- What the task asks
Begin with the line containing "- [x] mouse control scheme" and copy each line exactly through the last line of the entries, inclusive.

- Source records
##############################

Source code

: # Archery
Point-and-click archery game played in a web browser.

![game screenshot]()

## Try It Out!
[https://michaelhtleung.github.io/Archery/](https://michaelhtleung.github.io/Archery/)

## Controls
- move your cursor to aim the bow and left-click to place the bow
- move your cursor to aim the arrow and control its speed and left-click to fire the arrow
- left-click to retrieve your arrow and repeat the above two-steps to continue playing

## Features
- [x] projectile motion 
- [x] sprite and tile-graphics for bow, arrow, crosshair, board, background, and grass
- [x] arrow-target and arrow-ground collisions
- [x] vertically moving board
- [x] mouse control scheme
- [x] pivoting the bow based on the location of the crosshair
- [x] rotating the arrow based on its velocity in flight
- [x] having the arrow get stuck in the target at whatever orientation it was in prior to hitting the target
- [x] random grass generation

##############################

- Written solution
- [x] mouse control scheme
- [x] pivoting the bow based on the location of the crosshair
- [x] rotating the arrow based on its velocity in flight
- [x] having the arrow get stuck in the target at whatever orientation it was in prior to hitting the target
- [x] random grass generation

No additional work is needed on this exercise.